Assignment
Read through the data, and wherever a line holds the word "https", write that line out.
***** Data extract
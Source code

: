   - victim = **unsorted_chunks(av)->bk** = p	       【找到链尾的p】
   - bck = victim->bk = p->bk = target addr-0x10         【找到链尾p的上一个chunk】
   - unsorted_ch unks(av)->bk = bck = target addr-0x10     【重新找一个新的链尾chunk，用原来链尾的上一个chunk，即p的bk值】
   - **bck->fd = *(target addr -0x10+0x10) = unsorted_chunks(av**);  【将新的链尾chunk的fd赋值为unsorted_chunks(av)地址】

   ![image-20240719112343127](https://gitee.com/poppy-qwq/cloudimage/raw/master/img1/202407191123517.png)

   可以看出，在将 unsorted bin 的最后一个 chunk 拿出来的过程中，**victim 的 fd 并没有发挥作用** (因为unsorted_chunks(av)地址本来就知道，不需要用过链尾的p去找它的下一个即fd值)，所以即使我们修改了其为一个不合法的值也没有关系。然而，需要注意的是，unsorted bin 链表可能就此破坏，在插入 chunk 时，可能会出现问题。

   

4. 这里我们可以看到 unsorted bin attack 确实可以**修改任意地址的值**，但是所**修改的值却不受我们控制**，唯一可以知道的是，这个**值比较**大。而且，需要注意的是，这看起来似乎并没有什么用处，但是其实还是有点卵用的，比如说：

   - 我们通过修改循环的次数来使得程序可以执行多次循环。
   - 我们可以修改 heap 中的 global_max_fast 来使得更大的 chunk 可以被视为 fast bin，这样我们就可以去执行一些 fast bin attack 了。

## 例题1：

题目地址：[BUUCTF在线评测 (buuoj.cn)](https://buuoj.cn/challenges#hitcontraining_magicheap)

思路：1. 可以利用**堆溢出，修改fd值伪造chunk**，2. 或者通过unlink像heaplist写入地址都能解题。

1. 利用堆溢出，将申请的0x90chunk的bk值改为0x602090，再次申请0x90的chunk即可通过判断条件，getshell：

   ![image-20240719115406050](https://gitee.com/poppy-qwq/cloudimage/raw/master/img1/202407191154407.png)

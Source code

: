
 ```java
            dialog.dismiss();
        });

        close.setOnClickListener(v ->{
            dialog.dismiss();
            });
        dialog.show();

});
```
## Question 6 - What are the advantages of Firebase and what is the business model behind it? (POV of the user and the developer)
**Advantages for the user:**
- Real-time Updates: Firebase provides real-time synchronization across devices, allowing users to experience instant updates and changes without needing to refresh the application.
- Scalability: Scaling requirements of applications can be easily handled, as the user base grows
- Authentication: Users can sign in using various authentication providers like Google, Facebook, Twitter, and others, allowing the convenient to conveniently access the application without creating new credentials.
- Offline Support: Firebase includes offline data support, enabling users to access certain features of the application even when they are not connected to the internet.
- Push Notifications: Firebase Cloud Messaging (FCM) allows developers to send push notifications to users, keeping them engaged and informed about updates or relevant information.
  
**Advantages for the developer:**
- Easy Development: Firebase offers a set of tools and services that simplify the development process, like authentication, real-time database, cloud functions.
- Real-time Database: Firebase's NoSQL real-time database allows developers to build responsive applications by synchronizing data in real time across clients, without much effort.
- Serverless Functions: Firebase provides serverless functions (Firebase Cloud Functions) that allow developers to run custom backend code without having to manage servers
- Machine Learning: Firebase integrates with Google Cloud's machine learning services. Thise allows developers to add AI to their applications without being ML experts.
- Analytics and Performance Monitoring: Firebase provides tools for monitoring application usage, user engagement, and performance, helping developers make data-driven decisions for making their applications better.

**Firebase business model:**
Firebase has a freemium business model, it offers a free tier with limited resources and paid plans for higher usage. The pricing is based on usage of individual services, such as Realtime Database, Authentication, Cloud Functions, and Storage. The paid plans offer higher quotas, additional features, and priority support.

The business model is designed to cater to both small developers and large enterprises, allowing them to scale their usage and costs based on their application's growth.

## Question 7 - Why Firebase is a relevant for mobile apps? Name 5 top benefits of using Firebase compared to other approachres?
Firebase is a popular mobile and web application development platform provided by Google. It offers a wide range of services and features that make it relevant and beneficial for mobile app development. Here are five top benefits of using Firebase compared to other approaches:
**********
Result for this task
   ![image-20240719112343127](https://gitee.com/poppy-qwq/cloudimage/raw/master/img1/202407191123517.png)
题目地址：[BUUCTF在线评测 (buuoj.cn)](https://buuoj.cn/challenges#hitcontraining_magicheap)
   ![image-20240719115406050](https://gitee.com/poppy-qwq/cloudimage/raw/master/img1/202407191154407.png)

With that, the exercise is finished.